== How to complete this task ==
All lines from the one that contains "1. 完成图书馆负载均衡AP" through the final line of the entries must be repeated exactly. No other lines belong in the output.

Dataset entries:

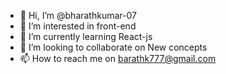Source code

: - 👋 Hi, I’m @bharathkumar-07
- 👀 I’m interested in front-end
- 🌱 I’m currently learning React-js
- 💞️ I’m looking to collaborate on New concepts
- 📫 How to reach me on barathk777@gmail.com

<!---
bharathkumar-07/bharathkumar-07 is a ✨ special ✨ repository because its `README.md` (this file) appears on your GitHub profile.
You can click the Preview link to take a look at your changes.
--->
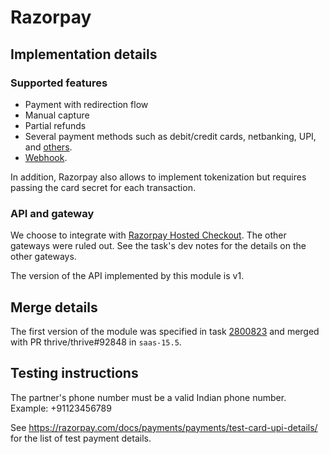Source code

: # Razorpay

## Implementation details

### Supported features

- Payment with redirection flow
- Manual capture
- Partial refunds
- Several payment methods such as debit/credit cards, netbanking, UPI, and
  [others](https://razorpay.com/docs/payments/payment-methods/).
- [Webhook](https://razorpay.com/docs/webhooks).

In addition, Razorpay also allows to implement tokenization but requires passing the card secret for
each transaction.

### API and gateway

We choose to integrate with
[Razorpay Hosted Checkout](https://razorpay.com/docs/payments/payment-gateway/web-integration/hosted).
The other gateways were ruled out. See the task's dev notes for the details on the other gateways.

The version of the API implemented by this module is v1.

## Merge details

The first version of the module was specified in task
[2800823](https://www.ThriveERP.com/web#id=2800823&model=project.task) and merged with PR
thrive/thrive#92848 in `saas-15.5`.

## Testing instructions

The partner's phone number must be a valid Indian phone number. Example: +91123456789

See https://razorpay.com/docs/payments/payments/test-card-upi-details/ for the list of test
payment details.
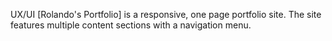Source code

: UX/UI [Rolando's Portfolio] is a responsive, one page portfolio site. The site features multiple content sections with a navigation menu.
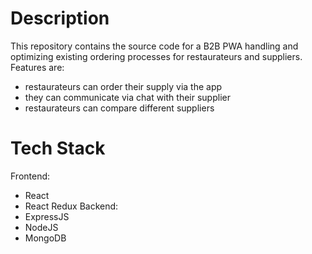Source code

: # Description

This repository contains the source code for a B2B PWA handling and optimizing existing ordering processes for restaurateurs and suppliers. 
Features are:
  - restaurateurs can order their supply via the app
  - they can communicate via chat with their supplier
  - restaurateurs can compare different suppliers

# Tech Stack
  Frontend:
  - React
  - React Redux
  Backend:
  - ExpressJS
  - NodeJS
  - MongoDB
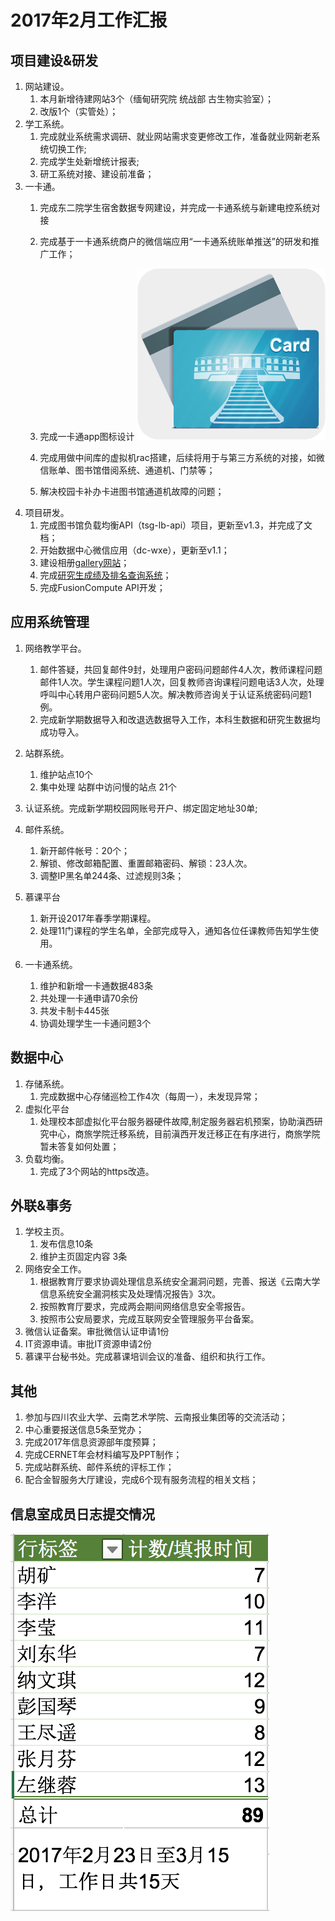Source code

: # 2017年2月工作汇报

## 项目建设&研发

1. 网站建设。
	1. 本月新增待建网站3个（缅甸研究院 统战部 古生物实验室）；
	2. 改版1个（实管处）；
2. 学工系统。
	1. 完成就业系统需求调研、就业网站需求变更修改工作，准备就业网新老系统切换工作;
	2. 完成学生处新增统计报表;
	3. 研工系统对接、建设前准备；
3. 一卡通。
	1. 完成东二院学生宿舍数据专网建设，并完成一卡通系统与新建电控系统对接
	2. 完成基于一卡通系统商户的微信端应用“一卡通系统账单推送”的研发和推广工作；
	3. 完成一卡通app图标设计
	![一卡通app图标](media/IMG_3571.png)


	4. 完成用做中间库的虚拟机rac搭建，后续将用于与第三方系统的对接，如微信账单、图书馆借阅系统、通道机、门禁等；
	5. 解决校园卡补办卡进图书馆通道机故障的问题；
4. 项目研发。
	1. 完成图书馆负载均衡API（tsg-lb-api）项目，更新至v1.3，并完成了文档；
	2. 开始数据中心微信应用（dc-wxe），更新至v1.1；
	3. 建设相册[gallery网站](http://gallery.ynu.edu.cn)；
	4. 完成[研究生成绩及排名查询系统](http://cjcx.yjs.ynu.edu.cn/)；
	5. 完成FusionCompute API开发；


## 应用系统管理

1. 网络教学平台。
	1. 邮件答疑，共回复邮件9封，处理用户密码问题邮件4人次，教师课程问题邮件1人次。学生课程问题1人次，回复教师咨询课程问题电话3人次，处理呼叫中心转用户密码问题5人次。解决教师咨询关于认证系统密码问题1例。
	2. 完成新学期数据导入和改退选数据导入工作，本科生数据和研究生数据均成功导入。

2. 站群系统。
	1. 维护站点10个
	2. 集中处理 站群中访问慢的站点 21个
3. 认证系统。完成新学期校园网账号开户、绑定固定地址30单;
4. 邮件系统。
	1. 新开邮件帐号：20个；
	2. 解锁、修改邮箱配置、重置邮箱密码、解锁：23人次。
	3. 调整IP黑名单244条、过滤规则3条；
5. 慕课平台
	1. 新开设2017年春季学期课程。
	2. 处理11门课程的学生名单，全部完成导入，通知各位任课教师告知学生使用。
6. 一卡通系统。
	1. 维护和新增一卡通数据483条
	2. 共处理一卡通申请70余份
	3. 共发卡制卡445张
	4. 协调处理学生一卡通问题3个

## 数据中心

1. 存储系统。
	1. 完成数据中心存储巡检工作4次（每周一），未发现异常；
2. 虚拟化平台
	1. 处理校本部虚拟化平台服务器硬件故障,制定服务器宕机预案，协助滇西研究中心，商旅学院迁移系统，目前滇西开发迁移正在有序进行，商旅学院暂未答复如何处置；
3. 负载均衡。
	1. 完成了3个网站的https改造。

## 外联&事务


1. 学校主页。
	1. 发布信息10条
	2. 维护主页固定内容 3条
2. 网络安全工作。
	1. 根据教育厅要求协调处理信息系统安全漏洞问题，完善、报送《云南大学信息系统安全漏洞核实及处理情况报告》3次。
	2. 按照教育厅要求，完成两会期间网络信息安全零报告。
	3. 按照市公安局要求，完成互联网安全管理服务平台备案。
3. 微信认证备案。审批微信认证申请1份
4. IT资源申请。审批IT资源申请2份
5. 慕课平台秘书处。完成慕课培训会议的准备、组织和执行工作。


## 其他
1. 参加与四川农业大学、云南艺术学院、云南报业集团等的交流活动；
2. 中心重要报送信息5条至党办；
3. 完成2017年信息资源部年度预算；
4. 完成CERNET年会材料编写及PPT制作；
5. 完成站群系统、邮件系统的评标工作；
6. 配合金智服务大厅建设，完成6个现有服务流程的相关文档；



## 信息室成员日志提交情况

![屏幕快照 2017-04-01 上午10.58.30](media/%E5%B1%8F%E5%B9%95%E5%BF%AB%E7%85%A7%202017-04-01%20%E4%B8%8A%E5%8D%8810.58.30.png)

== Your solution ==
	1. 完成图书馆负载均衡API（tsg-lb-api）项目，更新至v1.3，并完成了文档；
	2. 开始数据中心微信应用（dc-wxe），更新至v1.1；
	3. 建设相册[gallery网站](http://gallery.ynu.edu.cn)；
	4. 完成[研究生成绩及排名查询系统](http://cjcx.yjs.ynu.edu.cn/)；
	5. 完成FusionCompute API开发；


## 应用系统管理

1. 网络教学平台。
	1. 邮件答疑，共回复邮件9封，处理用户密码问题邮件4人次，教师课程问题邮件1人次。学生课程问题1人次，回复教师咨询课程问题电话3人次，处理呼叫中心转用户密码问题5人次。解决教师咨询关于认证系统密码问题1例。
	2. 完成新学期数据导入和改退选数据导入工作，本科生数据和研究生数据均成功导入。

2. 站群系统。
	1. 维护站点10个
	2. 集中处理 站群中访问慢的站点 21个
3. 认证系统。完成新学期校园网账号开户、绑定固定地址30单;
4. 邮件系统。
	1. 新开邮件帐号：20个；
	2. 解锁、修改邮箱配置、重置邮箱密码、解锁：23人次。
	3. 调整IP黑名单244条、过滤规则3条；
5. 慕课平台
	1. 新开设2017年春季学期课程。
	2. 处理11门课程的学生名单，全部完成导入，通知各位任课教师告知学生使用。
6. 一卡通系统。
	1. 维护和新增一卡通数据483条
	2. 共处理一卡通申请70余份
	3. 共发卡制卡445张
	4. 协调处理学生一卡通问题3个

## 数据中心

1. 存储系统。
	1. 完成数据中心存储巡检工作4次（每周一），未发现异常；
2. 虚拟化平台
	1. 处理校本部虚拟化平台服务器硬件故障,制定服务器宕机预案，协助滇西研究中心，商旅学院迁移系统，目前滇西开发迁移正在有序进行，商旅学院暂未答复如何处置；
3. 负载均衡。
	1. 完成了3个网站的https改造。

## 外联&事务


1. 学校主页。
	1. 发布信息10条
	2. 维护主页固定内容 3条
2. 网络安全工作。
	1. 根据教育厅要求协调处理信息系统安全漏洞问题，完善、报送《云南大学信息系统安全漏洞核实及处理情况报告》3次。
	2. 按照教育厅要求，完成两会期间网络信息安全零报告。
	3. 按照市公安局要求，完成互联网安全管理服务平台备案。
3. 微信认证备案。审批微信认证申请1份
4. IT资源申请。审批IT资源申请2份
5. 慕课平台秘书处。完成慕课培训会议的准备、组织和执行工作。


## 其他
1. 参加与四川农业大学、云南艺术学院、云南报业集团等的交流活动；
2. 中心重要报送信息5条至党办；
3. 完成2017年信息资源部年度预算；
4. 完成CERNET年会材料编写及PPT制作；
5. 完成站群系统、邮件系统的评标工作；
6. 配合金智服务大厅建设，完成6个现有服务流程的相关文档；



## 信息室成员日志提交情况

![屏幕快照 2017-04-01 上午10.58.30](media/%E5%B1%8F%E5%B9%95%E5%BF%AB%E7%85%A7%202017-04-01%20%E4%B8%8A%E5%8D%8810.58.30.png)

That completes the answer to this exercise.